9月11日に鹿児島で1時間に120ミリの記録的な豪雨が降るなど、近年は台風被害とともに集中豪雨の被害も知られるようになってきている。水害被害は水が引けば終わりだと思う方も少なくないが、大きな間違いだ。浸水被害で住宅の建て替えを余儀なくされる方も少なくない。豪雨被害が多くなるにつれ、取り沙汰されるのが“二重住宅ローン”問題だ。なぜ二重ローン問題が起こるのか、公的支援はないのか、民間保険ではサポートできないのか。SBI損害保険株式会社代表取締役社長の五十嵐正明氏に話を聞いた。
汚水のすさまじい臭い
気象庁は雨の強さと降り方をHP上にまとめている(表)。ちなみに、「1時間で100ミリの降水量」とは、降った雨がそのままたまった場合、1時間で雨が水深10cmとなることを意味する。詳細は以下の同省HPをご参照いただきたい。
豪雨の被害といえば、死者数が200人超の甚大な災害となった西日本を中心とする「平成30年7月豪雨」が記憶に新しい。今年に入ってからも「令和2年7月豪雨」として、それぞれ発生した日時は違うものの熊本南部を中心に九州全体や、広島・島根、岐阜・長野、山形・青森など各地で被害が発生している。

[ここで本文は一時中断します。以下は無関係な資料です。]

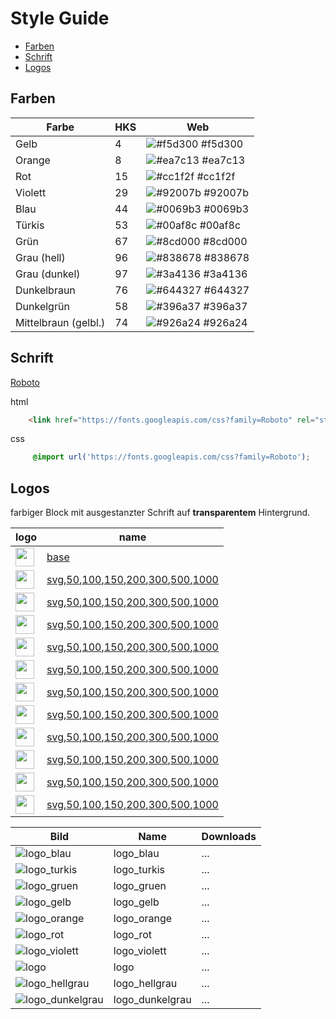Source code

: # Style Guide

- [Farben](#farben)
- [Schrift](#schrift)
- [Logos](#logos)

## Farben

| Farbe | HKS | Web |
| --- | --- | --- |
| Gelb | 4 | ![#f5d300](https://placehold.it/15/f5d300/000000?text=+) #f5d300 | 
| Orange | 8 | ![#ea7c13](https://placehold.it/15/ea7c13/000000?text=+) #ea7c13  |
| Rot | 15 | ![#cc1f2f](https://placehold.it/15/cc1f2f/000000?text=+) #cc1f2f |
| Violett | 29 | ![#92007b](https://placehold.it/15/92007b/000000?text=+) #92007b  |
| Blau | 44 | ![#0069b3](https://placehold.it/15/0069b3/000000?text=+) #0069b3  |
| Türkis | 53 | ![#00af8c](https://placehold.it/15/00af8c/000000?text=+) #00af8c |
| Grün | 67 | ![#8cd000](https://placehold.it/15/8cd000/000000?text=+) #8cd000  |
| Grau (hell) | 96 | ![#838678](https://placehold.it/15/838678/000000?text=+) #838678 |
| Grau (dunkel) | 97 | ![#3a4136](https://placehold.it/15/3a4136/000000?text=+) #3a4136 |
| Dunkelbraun | 76 | ![#644327](https://placehold.it/15/644327/000000?text=+) #644327 |
| Dunkelgrün | 58 | ![#396a37](https://placehold.it/15/396a37/000000?text=+) #396a37 |
| Mittelbraun (gelbl.) | 74 | ![#926a24](https://placehold.it/15/926a24/000000?text=+) #926a24 |

## Schrift

[Roboto](https://fonts.google.com/specimen/Roboto) 

html
```html
    <link href="https://fonts.googleapis.com/css?family=Roboto" rel="stylesheet">
```
css
```css
     @import url('https://fonts.googleapis.com/css?family=Roboto');
```

## Logos

farbiger Block mit ausgestanzter Schrift auf **transparentem** Hintergrund.

| logo | name |
| --- | --- |
| <img src="https://klimapartner.de/Bilder/Logo/logo_bg_base.svg" height="30px"/> | [base](https://github.com/klimapartner/style-guide/blob/master/Logos/logo.svg) |
| <img src="https://klimapartner.de/Bilder/Logo/logo_bg.svg" height="30px"/> | [svg](https://klimapartner.de/Bilder/Logo/logo_bg.svg),[50](https://klimapartner.de/Bilder/Logo/50/logo_bg.png),[100](https://klimapartner.de/Bilder/Logo/100/logo_bg.png),[150](https://klimapartner.de/Bilder/Logo/150/logo_bg.png),[200](https://klimapartner.de/Bilder/Logo/200/logo_bg.png),[300](https://klimapartner.de/Bilder/Logo/300/logo_bg.png),[500](https://klimapartner.de/Bilder/Logo/500/logo_bg.png),[1000](https://klimapartner.de/Bilder/Logo/1000/logo_bg.png) |
| <img src="https://klimapartner.de/Bilder/Logo/logo_bg_blau.svg" height="30px"/> | [svg](https://klimapartner.de/Bilder/Logo/logo_bg_blau.svg),[50](https://klimapartner.de/Bilder/Logo/50/logo_bg_blau.png),[100](https://klimapartner.de/Bilder/Logo/100/logo_bg_blau.png),[150](https://klimapartner.de/Bilder/Logo/150/logo_bg_blau.png),[200](https://klimapartner.de/Bilder/Logo/200/logo_bg_blau.png),[300](https://klimapartner.de/Bilder/Logo/300/logo_bg_blau.png),[500](https://klimapartner.de/Bilder/Logo/500/logo_bg_blau.png),[1000](https://klimapartner.de/Bilder/Logo/1000/logo_bg_blau.png) |
| <img src="https://klimapartner.de/Bilder/Logo/logo_bg_turkis.svg" height="30px"/> | [svg](https://klimapartner.de/Bilder/Logo/logo_bg_turkis.svg),[50](https://klimapartner.de/Bilder/Logo/50/logo_bg_turkis.png),[100](https://klimapartner.de/Bilder/Logo/100/logo_bg_turkis.png),[150](https://klimapartner.de/Bilder/Logo/150/logo_bg_turkis.png),[200](https://klimapartner.de/Bilder/Logo/200/logo_bg_turkis.png),[300](https://klimapartner.de/Bilder/Logo/300/logo_bg_turkis.png),[500](https://klimapartner.de/Bilder/Logo/500/logo_bg_turkis.png),[1000](https://klimapartner.de/Bilder/Logo/1000/logo_bg_turkis.png) |
| <img src="https://klimapartner.de/Bilder/Logo/logo_bg_gruen.svg" height="30px"/> | [svg](https://klimapartner.de/Bilder/Logo/logo_bg_gruen.svg),[50](https://klimapartner.de/Bilder/Logo/50/logo_bg_gruen.png),[100](https://klimapartner.de/Bilder/Logo/100/logo_bg_gruen.png),[150](https://klimapartner.de/Bilder/Logo/150/logo_bg_gruen.png),[200](https://klimapartner.de/Bilder/Logo/200/logo_bg_gruen.png),[300](https://klimapartner.de/Bilder/Logo/300/logo_bg_gruen.png),[500](https://klimapartner.de/Bilder/Logo/500/logo_bg_gruen.png),[1000](https://klimapartner.de/Bilder/Logo/1000/logo_bg_gruen.png) |
| <img src="https://klimapartner.de/Bilder/Logo/logo_bg_gelb.svg" height="30px"/> | [svg](https://klimapartner.de/Bilder/Logo/logo_bg_gelb.svg),[50](https://klimapartner.de/Bilder/Logo/50/logo_bg_gelb.png),[100](https://klimapartner.de/Bilder/Logo/100/logo_bg_gelb.png),[150](https://klimapartner.de/Bilder/Logo/150/logo_bg_gelb.png),[200](https://klimapartner.de/Bilder/Logo/200/logo_bg_gelb.png),[300](https://klimapartner.de/Bilder/Logo/300/logo_bg_gelb.png),[500](https://klimapartner.de/Bilder/Logo/500/logo_bg_gelb.png),[1000](https://klimapartner.de/Bilder/Logo/1000/logo_bg_gelb.png) |
| <img src="https://klimapartner.de/Bilder/Logo/logo_bg_orange.svg" height="30px"/> | [svg](https://klimapartner.de/Bilder/Logo/logo_bg_orange.svg),[50](https://klimapartner.de/Bilder/Logo/50/logo_bg_orange.png),[100](https://klimapartner.de/Bilder/Logo/100/logo_bg_orange.png),[150](https://klimapartner.de/Bilder/Logo/150/logo_bg_orange.png),[200](https://klimapartner.de/Bilder/Logo/200/logo_bg_orange.png),[300](https://klimapartner.de/Bilder/Logo/300/logo_bg_orange.png),[500](https://klimapartner.de/Bilder/Logo/500/logo_bg_orange.png),[1000](https://klimapartner.de/Bilder/Logo/1000/logo_bg_orange.png) |
| <img src="https://klimapartner.de/Bilder/Logo/logo_bg_rot.svg" height="30px"/> | [svg](https://klimapartner.de/Bilder/Logo/logo_bg_rot.svg),[50](https://klimapartner.de/Bilder/Logo/50/logo_bg_rot.png),[100](https://klimapartner.de/Bilder/Logo/100/logo_bg_rot.png),[150](https://klimapartner.de/Bilder/Logo/150/logo_bg_rot.png),[200](https://klimapartner.de/Bilder/Logo/200/logo_bg_rot.png),[300](https://klimapartner.de/Bilder/Logo/300/logo_bg_rot.png),[500](https://klimapartner.de/Bilder/Logo/500/logo_bg_rot.png),[1000](https://klimapartner.de/Bilder/Logo/1000/logo_bg_rot.png) |
| <img src="https://klimapartner.de/Bilder/Logo/logo_bg_violett.svg" height="30px"/> | [svg](https://klimapartner.de/Bilder/Logo/logo_bg_violett.svg),[50](https://klimapartner.de/Bilder/Logo/50/logo_bg_violett.png),[100](https://klimapartner.de/Bilder/Logo/100/logo_bg_violett.png),[150](https://klimapartner.de/Bilder/Logo/150/logo_bg_violett.png),[200](https://klimapartner.de/Bilder/Logo/200/logo_bg_violett.png),[300](https://klimapartner.de/Bilder/Logo/300/logo_bg_violett.png),[500](https://klimapartner.de/Bilder/Logo/500/logo_bg_violett.png),[1000](https://klimapartner.de/Bilder/Logo/1000/logo_bg_violett.png) |
| <img src="https://klimapartner.de/Bilder/Logo/logo_bg.svg" height="30px"/> | [svg](https://klimapartner.de/Bilder/Logo/logo_bg.svg),[50](https://klimapartner.de/Bilder/Logo/50/logo_bg.png),[100](https://klimapartner.de/Bilder/Logo/100/logo_bg.png),[150](https://klimapartner.de/Bilder/Logo/150/logo_bg.png),[200](https://klimapartner.de/Bilder/Logo/200/logo_bg.png),[300](https://klimapartner.de/Bilder/Logo/300/logo_bg.png),[500](https://klimapartner.de/Bilder/Logo/500/logo_bg.png),[1000](https://klimapartner.de/Bilder/Logo/1000/logo_bg.png) |
| <img src="https://klimapartner.de/Bilder/Logo/logo_bg_hellgrau.svg" height="30px"/> | [svg](https://klimapartner.de/Bilder/Logo/logo_bg_hellgrau.svg),[50](https://klimapartner.de/Bilder/Logo/50/logo_bg_hellgrau.png),[100](https://klimapartner.de/Bilder/Logo/100/logo_bg_hellgrau.png),[150](https://klimapartner.de/Bilder/Logo/150/logo_bg_hellgrau.png),[200](https://klimapartner.de/Bilder/Logo/200/logo_bg_hellgrau.png),[300](https://klimapartner.de/Bilder/Logo/300/logo_bg_hellgrau.png),[500](https://klimapartner.de/Bilder/Logo/500/logo_bg_hellgrau.png),[1000](https://klimapartner.de/Bilder/Logo/1000/logo_bg_hellgrau.png) |
| <img src="https://klimapartner.de/Bilder/Logo/logo_bg_dunkelgrau.svg" height="30px"/> | [svg](https://klimapartner.de/Bilder/Logo/logo_bg_dunkelgrau.svg),[50](https://klimapartner.de/Bilder/Logo/50/logo_bg_dunkelgrau.png),[100](https://klimapartner.de/Bilder/Logo/100/logo_bg_dunkelgrau.png),[150](https://klimapartner.de/Bilder/Logo/150/logo_bg_dunkelgrau.png),[200](https://klimapartner.de/Bilder/Logo/200/logo_bg_dunkelgrau.png),[300](https://klimapartner.de/Bilder/Logo/300/logo_bg_dunkelgrau.png),[500](https://klimapartner.de/Bilder/Logo/500/logo_bg_dunkelgrau.png),[1000](https://klimapartner.de/Bilder/Logo/1000/logo_bg_violett.png) |

| Bild | Name | Downloads |
| --- | --- | --- |
| ![logo_blau](https://klimapartner.de/Bilder/Logo/logo_blau.svg) | logo_blau | ... |
| ![logo_turkis](https://klimapartner.de/Bilder/Logo/logo_turkis.svg) | logo_turkis | ... |
| ![logo_gruen](https://klimapartner.de/Bilder/Logo/logo_gruen.svg) | logo_gruen | ... |
| ![logo_gelb](https://klimapartner.de/Bilder/Logo/logo_gelb.svg) | logo_gelb | ... |
| ![logo_orange](https://klimapartner.de/Bilder/Logo/logo_orange.svg) | logo_orange | ... |
| ![logo_rot](https://klimapartner.de/Bilder/Logo/logo_rot.svg) | logo_rot | ... |
| ![logo_violett](https://klimapartner.de/Bilder/Logo/logo_violett.svg) | logo_violett | ... |
| ![logo](https://klimapartner.de/Bilder/Logo/logo.svg) | logo | ... |
| ![logo_hellgrau](https://klimapartner.de/Bilder/Logo/logo_hellgrau.svg) | logo_hellgrau | ... |
| ![logo_dunkelgrau](https://klimapartner.de/Bilder/Logo/logo_dunkelgrau.svg) | logo_dunkelgrau | ... |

9月の台風10号は100年に一度の大雨と予測され、日本時間の同月8日午前3時には温帯低気圧に変わった。一部で騒ぎすぎたとの報道もあった。しかし鹿児島市内の50代の方に話を聞くと、経験したことのない豪雨で、浸水はしなかったものの自宅の木造住宅が雨を吸収しきれず、玄関ドアが膨張し、開閉ができなくなったほどだという。
集中豪雨の一種で、さらに局地的となるのがゲリラ豪雨被害だ。9月11日には大阪府枚方市で巨大な雨柱が出現し、ゲリラ豪雨に見舞われたが、なぜゲリラ豪雨は予測が困難なのか。集中豪雨は積乱雲によりもたらされるが、なかでもゲリラ豪雨の原因となる積乱雲は、10分程度のうちに急速に発達し、1時間程度で姿を消してしまうという。このように積乱雲の発生から消滅までの時間が極めて短いため、現代の技術でも発生日時や発生場所を正確に予測することが困難だといわれている。
前述のとおり、水害被害は水が引いたら元通りとはならない。ボランティアや損害保険関係者の話によれば、氾濫した川は汚物をはじめあらゆるものを飲み込んでいるため、凄まじい臭いだという。「現地で着用していた服を洗濯しても臭いが抜けない」という。
ひとたび泥水に浸かった家屋や生活用品も同様だ。水が引いたとしても、室内に染みこんだ臭いや汚れは、やがて広範囲にカビの発生を誘発する。健康・衛生・精神面を考えると、「とてもじゃないが住み続けることはできない」と考える被害者は少なくない。